As a child, he had seen the condition of peasants and, as a youth, the work atmosphere in the regime of Joseph Stalin. He had found something amiss, believing socialism — means of production and distribution under state control — would not work, but at that stage, he could not do anything about it. Decades later as the last President of the Union of Soviet Social Republics (USSR), he exposed communism through glasnost and perestroika. Unable to handle the rot and the public knowledge thereof, the practical application of Karl Marx's theory collapsed and disintegrated. That Soviet leader of transparency, Mikhail Gorbachev, died today at 91, following a prolonged and severe illness.
Gorbachev became the general secretary of the Communist Party of the Soviet Union in 1985 and was forced to step down in 1991, a year after receiving the Nobel Peace Prize, due to the collapse of the USSR.
Gorbachev was born in Privolnoye, Stavropol Krai, to a poor peasant family of Russian and Ukrainian heritage. Growing up under the rule of Joseph Stalin, in his youth, he operated combine harvesters on a collective farm before joining the Communist Party, which then governed the Soviet Union as a one-party state according to the prevailing interpretation of Marxist-Leninist doctrine.

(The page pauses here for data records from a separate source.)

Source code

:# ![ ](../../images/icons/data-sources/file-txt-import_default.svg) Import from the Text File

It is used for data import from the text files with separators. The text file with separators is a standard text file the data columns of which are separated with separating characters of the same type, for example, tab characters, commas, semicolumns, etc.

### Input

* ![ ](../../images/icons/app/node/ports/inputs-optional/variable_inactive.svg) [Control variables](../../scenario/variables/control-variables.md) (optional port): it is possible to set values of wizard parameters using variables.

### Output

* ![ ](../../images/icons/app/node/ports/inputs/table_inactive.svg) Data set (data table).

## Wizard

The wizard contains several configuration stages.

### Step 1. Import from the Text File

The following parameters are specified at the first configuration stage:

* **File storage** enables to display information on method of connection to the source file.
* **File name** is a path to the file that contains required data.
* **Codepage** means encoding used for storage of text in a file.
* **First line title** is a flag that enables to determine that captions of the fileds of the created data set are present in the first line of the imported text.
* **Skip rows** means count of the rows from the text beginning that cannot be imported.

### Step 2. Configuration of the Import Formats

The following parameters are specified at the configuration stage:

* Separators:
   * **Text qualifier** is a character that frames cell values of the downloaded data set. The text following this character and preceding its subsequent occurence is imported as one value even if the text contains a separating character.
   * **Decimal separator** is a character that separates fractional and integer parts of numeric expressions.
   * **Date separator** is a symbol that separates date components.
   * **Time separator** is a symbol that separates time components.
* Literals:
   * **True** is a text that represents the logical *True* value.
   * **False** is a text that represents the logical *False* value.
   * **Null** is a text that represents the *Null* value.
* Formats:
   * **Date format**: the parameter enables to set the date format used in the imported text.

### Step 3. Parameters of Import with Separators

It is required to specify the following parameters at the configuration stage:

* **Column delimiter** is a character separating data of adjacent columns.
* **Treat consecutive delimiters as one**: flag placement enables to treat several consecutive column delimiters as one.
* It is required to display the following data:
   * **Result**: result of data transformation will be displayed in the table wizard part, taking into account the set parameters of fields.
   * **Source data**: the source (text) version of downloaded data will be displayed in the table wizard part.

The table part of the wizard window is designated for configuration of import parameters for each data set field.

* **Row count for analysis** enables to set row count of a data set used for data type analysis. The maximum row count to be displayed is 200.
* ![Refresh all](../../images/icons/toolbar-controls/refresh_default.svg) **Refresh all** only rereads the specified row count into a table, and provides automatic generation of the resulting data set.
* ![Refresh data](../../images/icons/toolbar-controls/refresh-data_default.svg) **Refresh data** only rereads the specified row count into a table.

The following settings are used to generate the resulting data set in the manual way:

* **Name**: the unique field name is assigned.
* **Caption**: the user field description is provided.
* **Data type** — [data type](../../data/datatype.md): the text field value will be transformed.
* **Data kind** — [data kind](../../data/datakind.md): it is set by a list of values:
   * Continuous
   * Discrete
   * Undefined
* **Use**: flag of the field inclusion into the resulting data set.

Studying at Moscow State University, he married fellow student Raisa Titarenko in 1953 and received his law degree in 1955.
Moving to Stavropol, he worked for the Komsomol youth organisation and, after Stalin's death, became a keen proponent of the de-Stalinisation reforms of Soviet leader Nikita Khrushchev. He was appointed the first party secretary of the Stavropol Regional Committee in 1970, in which position he oversaw the construction of the Great Stavropol Canal.
In 1978, he returned to Moscow to become a secretary of the party's central committee. In 1979, he joined its governing politburo. Three years after the death of Soviet leader Leonid Brezhnev. following the brief tenures of Yuri Andropov and Konstantin Chernenko, in 1985 the politburo elected Gorbachev as general secretary, the de facto leader.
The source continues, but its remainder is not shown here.